Aim of the task → An exact reproduction of all the data is needed, with no images in it.

Dataset entries →
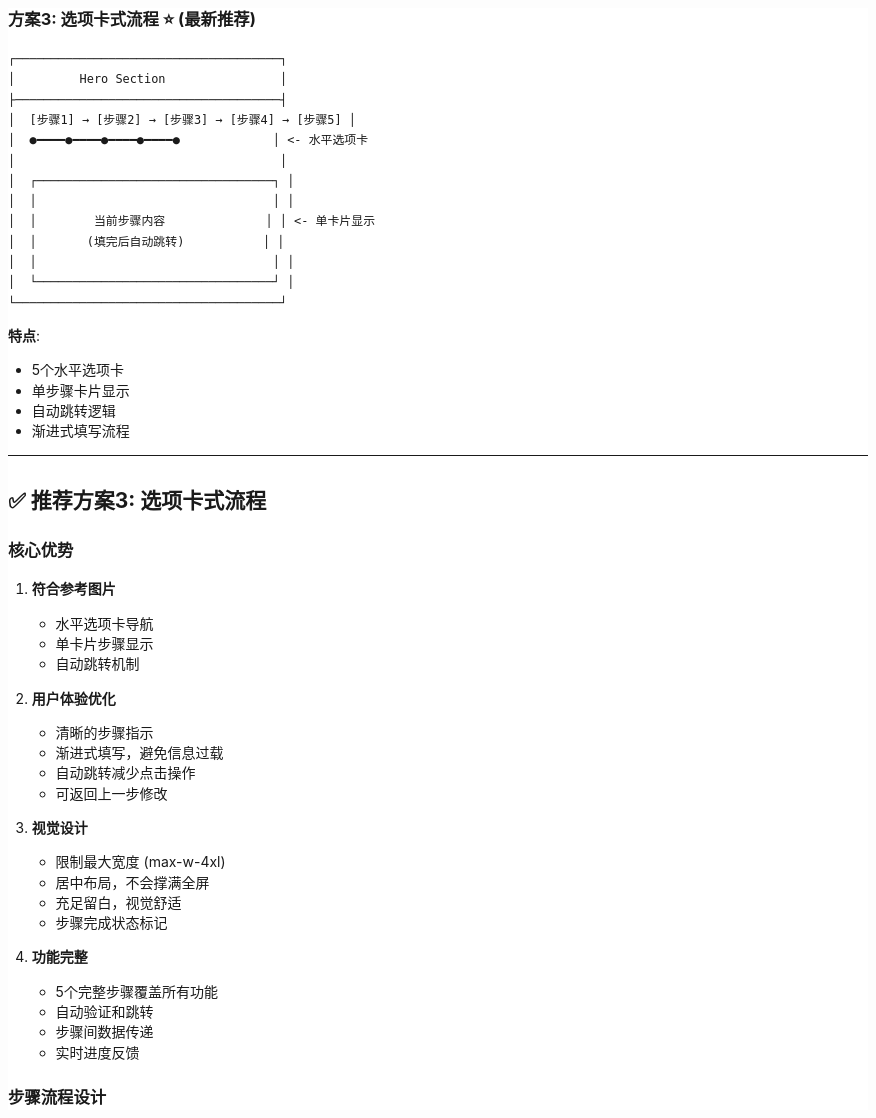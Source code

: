### 方案3: 选项卡式流程 ⭐ (最新推荐)
```
┌─────────────────────────────────────┐
│         Hero Section                │
├─────────────────────────────────────┤
│  [步骤1] → [步骤2] → [步骤3] → [步骤4] → [步骤5] │
│  ●━━━━●━━━━●━━━━●━━━━●             │ <- 水平选项卡
│                                     │
│  ┌─────────────────────────────────┐ │
│  │                                 │ │
│  │        当前步骤内容              │ │ <- 单卡片显示
│  │       (填完后自动跳转)           │ │
│  │                                 │ │
│  └─────────────────────────────────┘ │
└─────────────────────────────────────┘
```

**特点**:
- 5个水平选项卡
- 单步骤卡片显示
- 自动跳转逻辑
- 渐进式填写流程

---

## ✅ 推荐方案3: 选项卡式流程

### 核心优势

1. **符合参考图片**
   - 水平选项卡导航
   - 单卡片步骤显示
   - 自动跳转机制

2. **用户体验优化**
   - 清晰的步骤指示
   - 渐进式填写，避免信息过载
   - 自动跳转减少点击操作
   - 可返回上一步修改

3. **视觉设计**
   - 限制最大宽度 (max-w-4xl)
   - 居中布局，不会撑满全屏
   - 充足留白，视觉舒适
   - 步骤完成状态标记

4. **功能完整**
   - 5个完整步骤覆盖所有功能
   - 自动验证和跳转
   - 步骤间数据传递
   - 实时进度反馈

### 步骤流程设计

Answer section →
Source code

:### 方案3: 选项卡式流程 ⭐ (最新推荐)
```
┌─────────────────────────────────────┐
│         Hero Section                │
├─────────────────────────────────────┤
│  [步骤1] → [步骤2] → [步骤3] → [步骤4] → [步骤5] │
│  ●━━━━●━━━━●━━━━●━━━━●             │ <- 水平选项卡
│                                     │
│  ┌─────────────────────────────────┐ │
│  │                                 │ │
│  │        当前步骤内容              │ │ <- 单卡片显示
│  │       (填完后自动跳转)           │ │
│  │                                 │ │
│  └─────────────────────────────────┘ │
└─────────────────────────────────────┘
```

**特点**:
- 5个水平选项卡
- 单步骤卡片显示
- 自动跳转逻辑
- 渐进式填写流程

---

## ✅ 推荐方案3: 选项卡式流程

### 核心优势

1. **符合参考图片**
   - 水平选项卡导航
   - 单卡片步骤显示
   - 自动跳转机制

2. **用户体验优化**
   - 清晰的步骤指示
   - 渐进式填写，避免信息过载
   - 自动跳转减少点击操作
   - 可返回上一步修改

3. **视觉设计**
   - 限制最大宽度 (max-w-4xl)
   - 居中布局，不会撑满全屏
   - 充足留白，视觉舒适
   - 步骤完成状态标记

4. **功能完整**
   - 5个完整步骤覆盖所有功能
   - 自动验证和跳转
   - 步骤间数据传递
   - 实时进度反馈

### 步骤流程设计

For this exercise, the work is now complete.